Despite Charlie’s presentation and a doctor’s request for urgent surgical review at around 22:15hrs, it was not until midnight that the paediatric surgical registrar reviewed Charlie, noting that there was no need for surgical intervention and put forward a plan for conservative treatment. Charlie’s situation worsened throughout the night, several further requests for surgical assessment were made, and hours later, at 2am following escalation to the paediatric surgeon, the surgeon examined Charlie’s enlarged, hard, blue tummy and declared that urgent exploratory surgery was needed as the cause was unclear.

During the preparation for surgery, Nicola exclaimed that Charlie’s pupils were dilated, and a nurse found them unresponsive. Administering oxygen brought a brief reaction, but a doctor sounded the emergency alarm, and Nicola had to leave.

Cardiac arrests

A little later, a nurse came to tell a stunned Nicola that Charlie’s heart had stopped and they were responding to that. Despite two cardiac arrests, the plan for surgery stood, but Nicola was told that her very sick son might not make it.

Charlie went to the theatre at 5 am and an hour later was in recovery, a doctor telling the family he had intestinal malrotation causing a twisted bowel.
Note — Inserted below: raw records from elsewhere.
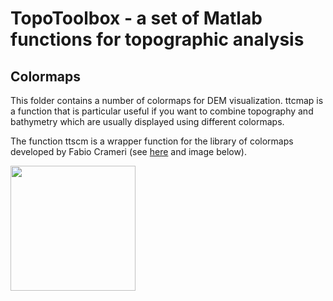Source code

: # TopoToolbox - a set of Matlab functions for topographic analysis

## Colormaps

This folder contains a number of colormaps for DEM visualization.
ttcmap is a function that is particular useful if you want to combine
topography and bathymetry which are usually displayed using different colormaps.

The function ttscm is a wrapper function for the library of colormaps developed by 
Fabio Crameri (see [here](http://www.fabiocrameri.ch/colourmaps.php) and image below).

<img src="https://github.com/wschwanghart/topotoolbox/blob/master/colormaps/private/%2BScientificColourMaps_FabioCrameri.png" align="center" height="200">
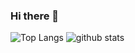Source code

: ### Hi there 👋

<!--
**pit-ray/pit-ray** is a ✨ _special_ ✨ repository because its `README.md` (this file) appears on your GitHub profile.

Here are some ideas to get you started:

- 🔭 I’m currently working on ...
- 🌱 I’m currently learning ...
- 👯 I’m looking to collaborate on ...
- 🤔 I’m looking for help with ...
- 💬 Ask me about ...
- 📫 How to reach me: ...
- 😄 Pronouns: ...
- ⚡ Fun fact: ...
-->

![Top Langs](https://github-readme-stats-lime-five-13.vercel.app/api/top-langs/?username=pit-ray&layout=compact)
![github stats](https://github-readme-stats-lime-five-13.vercel.app/api?username=pit-ray&hide=contribs&show_icons=true&include_all_commits=true)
Later that morning, they were told he would be transferred to the paediatric intensive care unit (PICU) at Addenbrooke’s Hospital.

A third cardiac arrest occurred as Charlie was switched to the children’s ambulance equipment, another while switching at Addenbrooke’s and a fifth after arrival in the PICU. The family were told further CPR would mean no quality of life due to brain damage and multiple organ failure.
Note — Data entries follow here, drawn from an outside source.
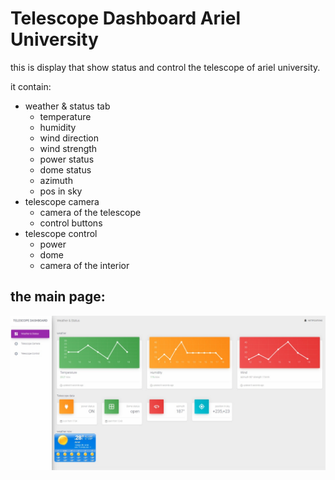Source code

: # Telescope Dashboard Ariel University

this is display that show status and control the telescope of ariel university.

it contain:
* weather & status tab
    * temperature
    * humidity
    * wind direction
    * wind strength
    * power status
    * dome status 
    * azimuth
    * pos in sky
* telescope camera
    * camera of the telescope
    * control buttons
* telescope control
    * power
    * dome
    * camera of the interior
## the main page:
![example](https://github.com/ishay320/stars_dashboard/blob/main/docs/mainPage.jpeg)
At the bedside, the distressed family witnessed blood pouring first from Charlie’s operation wound and then his nostrils. His parents made the agonising decision not to resuscitate him after his next cardiac arrest and were there when he sadly died at 6.20 pm on 6 September.

“There were missed opportunities to give young Charlie Goodwin the timely and appropriate medical treatment that his intestinal malrotation required,” asserts specialist solicitor of Tees Law, acting for the bereaved Goodwin family.
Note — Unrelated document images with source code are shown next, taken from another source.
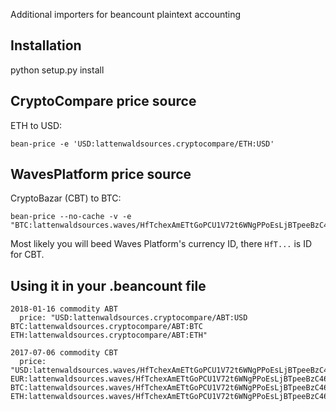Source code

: Additional importers for beancount plaintext accounting

Installation
------------
python setup.py install

CryptoCompare price source
------------------------

ETH to USD:

	bean-price -e 'USD:lattenwaldsources.cryptocompare/ETH:USD'


WavesPlatform price source
------------------------

CryptoBazar (CBT) to BTC:

	bean-price --no-cache -v -e "BTC:lattenwaldsources.waves/HfTchexAmETtGoPCU1V72t6WNgPPoEsLjBTpeeBzC46L:BTC:BTC"

Most likely you will beed Waves Platform's currency ID, there `HfT...` is ID for CBT.

Using it in your .beancount file
------------------------

    2018-01-16 commodity ABT
      price: "USD:lattenwaldsources.cryptocompare/ABT:USD BTC:lattenwaldsources.cryptocompare/ABT:BTC ETH:lattenwaldsources.cryptocompare/ABT:ETH"

    2017-07-06 commodity CBT
      price: "USD:lattenwaldsources.waves/HfTchexAmETtGoPCU1V72t6WNgPPoEsLjBTpeeBzC46L:Ft8X1v1LTa1ABafufpaCWyVj8KkaxUWE6xBhW6sNFJck:USD EUR:lattenwaldsources.waves/HfTchexAmETtGoPCU1V72t6WNgPPoEsLjBTpeeBzC46L:Gtb1WRznfchDnTh37ezoDTJ4wcoKaRsKqKjJjy7nm2zU:EUR BTC:lattenwaldsources.waves/HfTchexAmETtGoPCU1V72t6WNgPPoEsLjBTpeeBzC46L:474jTeYx2r2Va35794tCScAXWJG9hU2HcgxzMowaZUnu:BTC ETH:lattenwaldsources.waves/HfTchexAmETtGoPCU1V72t6WNgPPoEsLjBTpeeBzC46L:8LQW8f7P5d5PZM7GtZEBgaqRPGSzS3DfPuiXrURJ4AJS:ETH"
“The final opportunity was at the Norfolk & Norwich University Hospital on that fateful evening in September last year. Prompt and effective emergency surgery could possibly have averted the catastrophic outcome that followed a delay of several hours.”

“The assessment by the paediatric surgical registrar was not acceptable, based on the clinical circumstances,” Tees law explains. “The paediatric surgical registrar did not recognise the severity of Charlie’s illness, and this error delayed the treatment, which could have saved Charlie’s life.

“Following the sad outcome, the hospital’s medical director requested an ‘invited clinical record review’ of the case by the Royal College of Surgeons. The RCS report dated 29 June 2020 formed an important part of evidence for the inquest Coroner.”

NHS Trust accepts RCS findings

The RCS review team investigated various aspects of Charlie’s treatment. Their report made recommendations to address patient safety risks and aspects of the case that pointed to a need for service improvements.

The review team was concerned about the six-hour gap before Charlie was seen by a consultant on the evening of his emergency admission on 5 September 2019. They recommended that:  “To facilitate service improvement and reduce the possibility of a similar tragic, catastrophic incident, the Children’s Early Warning Score (CEWS) is reviewed and may be refined by the addition of information from blood gas (lactate) analysis to trigger an automatic senior review escalation.”

Other recommendations for action by the Trust to improve service included undertaking a review of the out-of-hours junior staff cover for paediatric surgery, reassessing the adequacy of facilities for critically ill children in the Children’s Emergency Department at Norwich, and ensuring that information in clinical notes avoids judgmental language and remains factual.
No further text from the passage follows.